# WHAT IS EXPECTED
Look through the entries that follow and return each line that has the string "uppercase".

[Stored data entries]
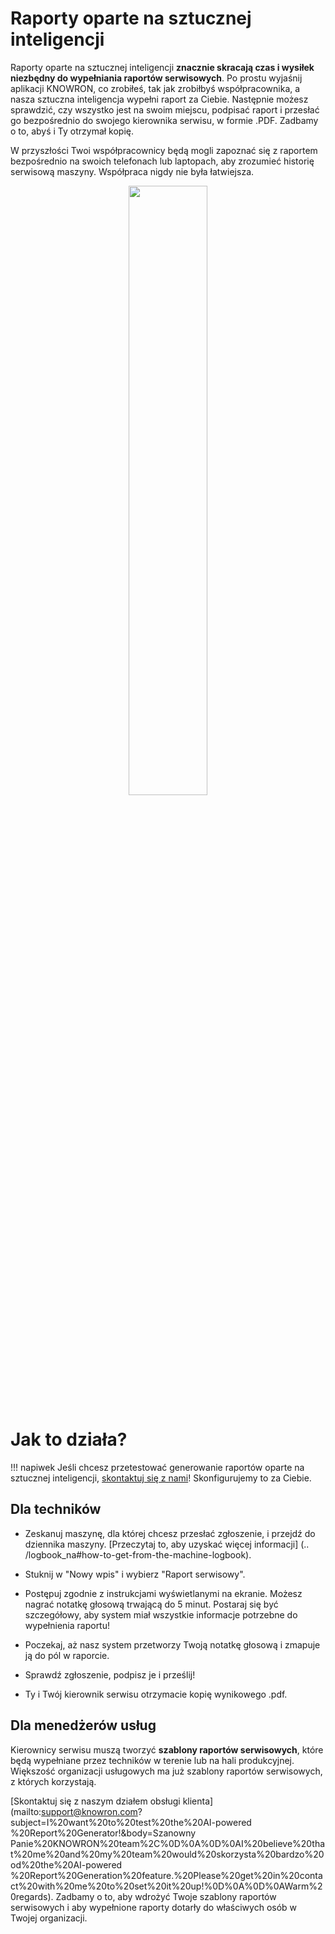 # Raporty oparte na sztucznej inteligencji

Raporty oparte na sztucznej inteligencji **znacznie skracają czas i wysiłek niezbędny do wypełniania raportów serwisowych**. Po prostu wyjaśnij aplikacji KNOWRON, co zrobiłeś, tak jak zrobiłbyś współpracownika, a nasza sztuczna inteligencja wypełni raport za Ciebie. Następnie możesz sprawdzić, czy wszystko jest na swoim miejscu, podpisać raport i przesłać go bezpośrednio do swojego kierownika serwisu, w formie .PDF. Zadbamy o to, abyś i Ty otrzymał kopię.

W przyszłości Twoi współpracownicy będą mogli zapoznać się z raportem bezpośrednio na swoich telefonach lub laptopach, aby zrozumieć historię serwisową maszyny. Współpraca nigdy nie była łatwiejsza.

<p align="center"><img src="https://i.imgur.com/KR0jeOI.gif " width="50%"></p>

# Jak to działa?

!!! napiwek
    Jeśli chcesz przetestować generowanie raportów oparte na sztucznej inteligencji, [skontaktuj się z nami](mailto:support@knowron.com?subject=I%20want%20to%20test%20the%20AI-powered%20Report%20Generator!&body=Dear%20KNOWRON%20team%2C%0D%0A%0D%0AI%20believe%20that%20me%20and%20my%20team%20would%20benefit%20greatly%20from%20the%20AI-powered%20Report%20Generation%20feature.%20Please%20get%20in%20contact%20with%20me%20to%20set%20it%20up!%0D%0A%0D%0AWarm%20regards)! Skonfigurujemy to za Ciebie.

## Dla techników

- Zeskanuj maszynę, dla której chcesz przesłać zgłoszenie, i przejdź do dziennika maszyny. [Przeczytaj to, aby uzyskać więcej informacji] (.. /logbook_na#how-to-get-from-the-machine-logbook).

- Stuknij w "Nowy wpis" i wybierz "Raport serwisowy".

- Postępuj zgodnie z instrukcjami wyświetlanymi na ekranie. Możesz nagrać notatkę głosową trwającą do 5 minut. Postaraj się być szczegółowy, aby system miał wszystkie informacje potrzebne do wypełnienia raportu!

- Poczekaj, aż nasz system przetworzy Twoją notatkę głosową i zmapuje ją do pól w raporcie.

- Sprawdź zgłoszenie, podpisz je i prześlij!

- Ty i Twój kierownik serwisu otrzymacie kopię wynikowego .pdf.

## Dla menedżerów usług

Kierownicy serwisu muszą tworzyć **szablony raportów serwisowych**, które będą wypełniane przez techników w terenie lub na hali produkcyjnej. Większość organizacji usługowych ma już szablony raportów serwisowych, z których korzystają. 

[Skontaktuj się z naszym działem obsługi klienta] (mailto:support@knowron.com?subject=I%20want%20to%20test%20the%20AI-powered %20Report%20Generator!&body=Szanowny Panie%20KNOWRON%20team%2C%0D%0A%0D%0AI%20believe%20that%20me%20and%20my%20team%20would%20skorzysta%20bardzo%20od%20the%20AI-powered %20Report%20Generation%20feature.%20Please%20get%20in%20contact%20with%20me%20to%20set%20it%20up!%0D%0A%0D%0AWarm%20regards). Zadbamy o to, aby wdrożyć Twoje szablony raportów serwisowych i aby wypełnione raporty dotarły do właściwych osób w Twojej organizacji.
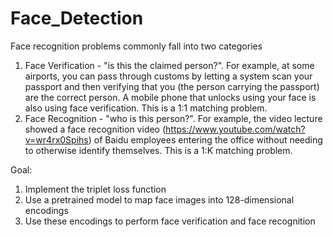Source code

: # Face_Detection

Face recognition problems commonly fall into two categories

1) Face Verification - "is this the claimed person?". For example, at some airports, you can pass through customs by letting a system scan your passport and then verifying that you (the person carrying the passport) are the correct person. A mobile phone that unlocks using your face is also using face verification. This is a 1:1 matching problem.
2) Face Recognition - "who is this person?". For example, the video lecture showed a face recognition video (https://www.youtube.com/watch?v=wr4rx0Spihs) of Baidu employees entering the office without needing to otherwise identify themselves. This is a 1:K matching problem.

Goal:

1) Implement the triplet loss function
2) Use a pretrained model to map face images into 128-dimensional encodings
3) Use these encodings to perform face verification and face recognition
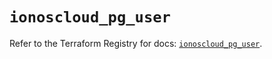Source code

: # `ionoscloud_pg_user`

Refer to the Terraform Registry for docs: [`ionoscloud_pg_user`](https://registry.terraform.io/providers/ionos-cloud/ionoscloud/6.7.17/docs/resources/pg_user).
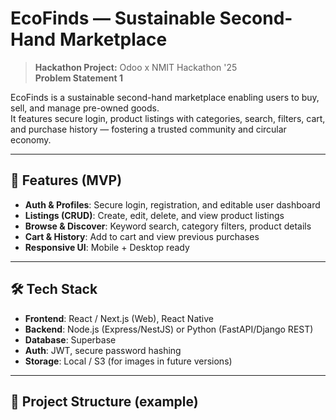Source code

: # EcoFinds — Sustainable Second-Hand Marketplace

> **Hackathon Project:** Odoo x NMIT Hackathon '25  
> **Problem Statement 1**  

EcoFinds is a sustainable second-hand marketplace enabling users to buy, sell, and manage pre-owned goods.  
It features secure login, product listings with categories, search, filters, cart, and purchase history — fostering a trusted community and circular economy.

---

## 🚀 Features (MVP)
- **Auth & Profiles**: Secure login, registration, and editable user dashboard  
- **Listings (CRUD)**: Create, edit, delete, and view product listings  
- **Browse & Discover**: Keyword search, category filters, product details  
- **Cart & History**: Add to cart and view previous purchases  
- **Responsive UI**: Mobile + Desktop ready  

---

## 🛠️ Tech Stack
- **Frontend**: React / Next.js (Web), React Native   
- **Backend**: Node.js (Express/NestJS) or Python (FastAPI/Django REST)  
- **Database**: Superbase  
- **Auth**: JWT, secure password hashing  
- **Storage**: Local / S3 (for images in future versions)  

---

## 📂 Project Structure (example)
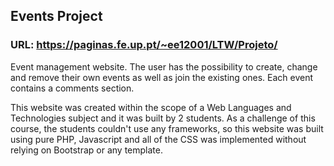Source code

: ## Events Project

### URL: https://paginas.fe.up.pt/~ee12001/LTW/Projeto/

Event management website. The user has the possibility to create, change and remove their own events as well as join the existing
ones. Each event contains a comments section.

This website was created within the scope of a Web Languages and Technologies subject and it was built by 2 students. 
As a challenge of this course, the students couldn't use any frameworks, so this website was built using pure PHP, Javascript and all of the CSS was implemented without relying on Bootstrap or any template.
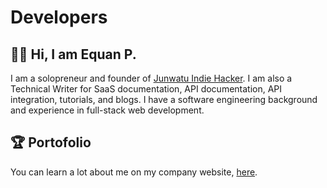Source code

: # Developers

## 👋🏼 Hi, I am Equan P.

I am a solopreneur and founder of [Junwatu Indie Hacker](https://junwatu.com). I am also a Technical Writer for SaaS documentation, API documentation, API integration, tutorials, and blogs. I have a software engineering background and experience in full-stack web development.

## 🏆  Portofolio

You can learn a lot about me on my company website, [here](https://www.junwatu.com/about).
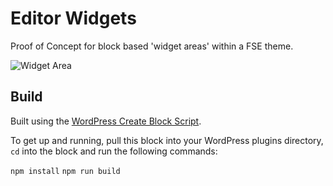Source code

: # Editor Widgets
Proof of Concept for block based 'widget areas' within a FSE theme.

![Widget Area](./assets/widget-areas.gif)

## Build

Built using the [WordPress Create Block Script](https://www.npmjs.com/package/@wordpress/create-block).

To get up and running, pull this block into your WordPress plugins directory, `cd` into the block and run the following commands:

`npm install`
`npm run build`
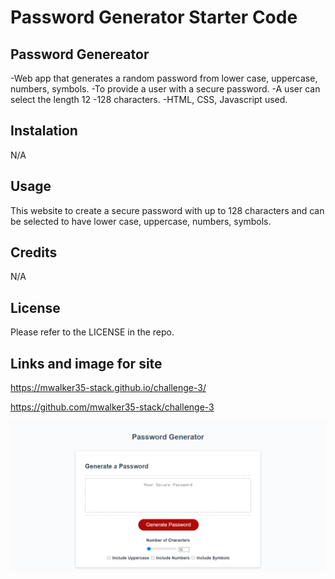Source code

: # Password Generator Starter Code
## Password Genereator

-Web app that generates a random password from lower case, uppercase, numbers, symbols.
-To provide a user with a secure password.
-A user can select the length 12 -128 characters. 
-HTML, CSS, Javascript used.
## Instalation

N/A

## Usage
This website to create a secure password with up to 128 characters and can be selected to have lower case, uppercase, numbers, symbols.

## Credits

N/A

## License

Please refer to the LICENSE in the repo.


## Links and image for site
https://mwalker35-stack.github.io/challenge-3/

https://github.com/mwalker35-stack/challenge-3

![mocke up](./Assets/pagephoto3.png)
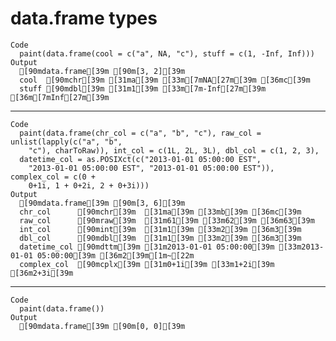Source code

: # data.frame types

    Code
      paint(data.frame(cool = c("a", NA, "c"), stuff = c(1, -Inf, Inf)))
    Output
      [90mdata.frame[39m [90m[3, 2][39m
      cool  [90mchr[39m [31ma[39m [33m[7mNA[27m[39m [36mc[39m
      stuff [90mdbl[39m [31m1[39m [33m[7m-Inf[27m[39m [36m[7mInf[27m[39m

---

    Code
      paint(data.frame(chr_col = c("a", "b", "c"), raw_col = unlist(lapply(c("a", "b",
        "c"), charToRaw)), int_col = c(1L, 2L, 3L), dbl_col = c(1, 2, 3),
      datetime_col = as.POSIXct(c("2013-01-01 05:00:00 EST",
        "2013-01-01 05:00:00 EST", "2013-01-01 05:00:00 EST")), complex_col = c(0 +
        0+1i, 1 + 0+2i, 2 + 0+3i)))
    Output
      [90mdata.frame[39m [90m[3, 6][39m
      chr_col      [90mchr[39m  [31ma[39m [33mb[39m [36mc[39m
      raw_col      [90mraw[39m  [31m61[39m [33m62[39m [36m63[39m
      int_col      [90mint[39m  [31m1[39m [33m2[39m [36m3[39m
      dbl_col      [90mdbl[39m  [31m1[39m [33m2[39m [36m3[39m
      datetime_col [90mdttm[39m [31m2013-01-01 05:00:00[39m [33m2013-01-01 05:00:00[39m [36m2[39m[1m~[22m
      complex_col  [90mcplx[39m [31m0+1i[39m [33m1+2i[39m [36m2+3i[39m

---

    Code
      paint(data.frame())
    Output
      [90mdata.frame[39m [90m[0, 0][39m

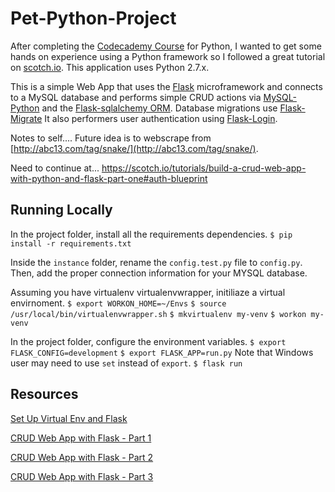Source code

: # Pet-Python-Project

After completing the [Codecademy Course](https://www.codecademy.com/learn/python) for Python, I wanted to get some hands on experience using a Python framework so I followed a great tutorial on [scotch.io](https://scotch.io/). This application uses Python 2.7.x.


This is a simple Web App that uses the [Flask](http://flask.pocoo.org/) microframework and connects to a MySQL database and performs simple CRUD actions via [MySQL-Python](https://pypi.python.org/pypi/MySQL-python/1.2.5) and the [Flask-sqlalchemy ORM](http://flask-sqlalchemy.pocoo.org/2.1/). Database migrations use [Flask-Migrate](https://flask-migrate.readthedocs.io/en/latest/) It also performers user authentication using [Flask-Login](https://flask-login.readthedocs.io/en/latest/).


Notes to self....
Future idea is to webscrape from [http://abc13.com/tag/snake/](http://abc13.com/tag/snake/).


Need to continue at...
https://scotch.io/tutorials/build-a-crud-web-app-with-python-and-flask-part-one#auth-blueprint


## Running Locally

In the project folder, install all the requirements dependencies.
  `$ pip install -r requirements.txt`


Inside the `instance` folder, rename the `config.test.py` file to `config.py`. 
Then, add the proper connection information for your MYSQL database.


Assuming you have virtualenv virtualenvwrapper, initiliaze a virtual envirnoment.
  `$ export WORKON_HOME=~/Envs`
  `$ source /usr/local/bin/virtualenvwrapper.sh`
  `$ mkvirtualenv my-venv`
  `$ workon my-venv`


In the project folder, configure the environment variables.
  `$ export FLASK_CONFIG=development`
  `$ export FLASK_APP=run.py` Note that Windows user may need to use `set` instead of `export`.
  `$ flask run`



## Resources

[Set Up Virtual Env and Flask](https://scotch.io/tutorials/getting-started-with-flask-a-python-microframework)

[CRUD Web App with Flask - Part 1](https://scotch.io/tutorials/build-a-crud-web-app-with-python-and-flask-part-one)

[CRUD Web App with Flask - Part 2](https://scotch.io/tutorials/build-a-crud-web-app-with-python-and-flask-part-two)

[CRUD Web App with Flask - Part 3](https://scotch.io/tutorials/build-a-crud-web-app-with-python-and-flask-part-three)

# RESPONSE
-Web app that generates a random password from lower case, uppercase, numbers, symbols.
This website to create a secure password with up to 128 characters and can be selected to have lower case, uppercase, numbers, symbols.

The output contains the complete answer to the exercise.